(Dataset records)
☆ ☆ ☆ ☆ ☆ ☆ ☆
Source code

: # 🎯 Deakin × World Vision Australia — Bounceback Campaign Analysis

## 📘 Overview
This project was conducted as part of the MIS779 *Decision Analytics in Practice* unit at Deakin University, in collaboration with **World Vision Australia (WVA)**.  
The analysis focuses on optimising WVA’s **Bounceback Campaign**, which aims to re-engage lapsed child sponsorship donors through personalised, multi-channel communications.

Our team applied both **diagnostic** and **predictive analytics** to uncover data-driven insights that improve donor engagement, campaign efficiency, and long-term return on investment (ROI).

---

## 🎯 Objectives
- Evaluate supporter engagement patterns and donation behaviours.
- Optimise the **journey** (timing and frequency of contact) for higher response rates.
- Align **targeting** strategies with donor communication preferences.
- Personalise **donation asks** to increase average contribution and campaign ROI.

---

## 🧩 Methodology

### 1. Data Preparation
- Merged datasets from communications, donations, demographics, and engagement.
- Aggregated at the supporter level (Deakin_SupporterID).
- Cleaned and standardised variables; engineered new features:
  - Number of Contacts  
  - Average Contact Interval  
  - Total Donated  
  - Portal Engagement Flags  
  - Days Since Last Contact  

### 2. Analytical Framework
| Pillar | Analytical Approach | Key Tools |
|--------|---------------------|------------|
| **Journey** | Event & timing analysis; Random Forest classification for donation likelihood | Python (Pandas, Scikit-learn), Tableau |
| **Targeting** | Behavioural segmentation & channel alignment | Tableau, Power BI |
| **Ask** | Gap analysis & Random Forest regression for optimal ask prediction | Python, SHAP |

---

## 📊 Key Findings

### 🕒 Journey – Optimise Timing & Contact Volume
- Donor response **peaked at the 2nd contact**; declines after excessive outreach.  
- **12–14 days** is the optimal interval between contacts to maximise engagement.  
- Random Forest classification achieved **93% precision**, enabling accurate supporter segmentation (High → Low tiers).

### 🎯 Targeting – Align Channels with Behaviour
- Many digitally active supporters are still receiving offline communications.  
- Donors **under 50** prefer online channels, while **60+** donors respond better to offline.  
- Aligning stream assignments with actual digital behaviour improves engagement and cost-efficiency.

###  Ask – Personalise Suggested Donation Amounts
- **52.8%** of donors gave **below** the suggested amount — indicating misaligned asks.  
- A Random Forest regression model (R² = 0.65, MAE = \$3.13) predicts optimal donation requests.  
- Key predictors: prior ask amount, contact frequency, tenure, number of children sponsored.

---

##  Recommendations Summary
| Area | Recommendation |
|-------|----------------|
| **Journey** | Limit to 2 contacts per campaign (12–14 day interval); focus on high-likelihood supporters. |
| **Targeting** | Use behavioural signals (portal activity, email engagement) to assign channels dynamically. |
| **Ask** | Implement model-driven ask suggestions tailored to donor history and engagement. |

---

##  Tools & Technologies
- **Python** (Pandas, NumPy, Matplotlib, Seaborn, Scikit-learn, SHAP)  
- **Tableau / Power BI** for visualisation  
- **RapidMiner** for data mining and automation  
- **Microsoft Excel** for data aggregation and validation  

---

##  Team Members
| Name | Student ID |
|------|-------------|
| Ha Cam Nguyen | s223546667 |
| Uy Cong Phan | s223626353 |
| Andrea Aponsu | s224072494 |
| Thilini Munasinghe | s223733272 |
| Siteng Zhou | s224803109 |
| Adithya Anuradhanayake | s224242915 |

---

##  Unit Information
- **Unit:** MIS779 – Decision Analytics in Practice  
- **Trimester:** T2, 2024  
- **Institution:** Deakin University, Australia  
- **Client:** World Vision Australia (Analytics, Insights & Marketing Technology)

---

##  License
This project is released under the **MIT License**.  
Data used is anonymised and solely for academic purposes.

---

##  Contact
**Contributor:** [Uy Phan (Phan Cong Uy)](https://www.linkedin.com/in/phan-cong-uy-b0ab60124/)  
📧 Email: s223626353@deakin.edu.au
☆ ☆ ☆ ☆ ☆ ☆ ☆
**What is being asked:** Copy out, exactly and alone, the lines of the entries above between the ones holding "- **52.8%** of" and "Phan | s223626353 |", inclusive.

**Answer to the problem:**
- **52.8%** of donors gave **below** the suggested amount — indicating misaligned asks.  
- A Random Forest regression model (R² = 0.65, MAE = \$3.13) predicts optimal donation requests.  
- Key predictors: prior ask amount, contact frequency, tenure, number of children sponsored.

---

##  Recommendations Summary
| Area | Recommendation |
|-------|----------------|
| **Journey** | Limit to 2 contacts per campaign (12–14 day interval); focus on high-likelihood supporters. |
| **Targeting** | Use behavioural signals (portal activity, email engagement) to assign channels dynamically. |
| **Ask** | Implement model-driven ask suggestions tailored to donor history and engagement. |

---

##  Tools & Technologies
- **Python** (Pandas, NumPy, Matplotlib, Seaborn, Scikit-learn, SHAP)  
- **Tableau / Power BI** for visualisation  
- **RapidMiner** for data mining and automation  
- **Microsoft Excel** for data aggregation and validation  

---

##  Team Members
| Name | Student ID |
|------|-------------|
| Ha Cam Nguyen | s223546667 |
| Uy Cong Phan | s223626353 |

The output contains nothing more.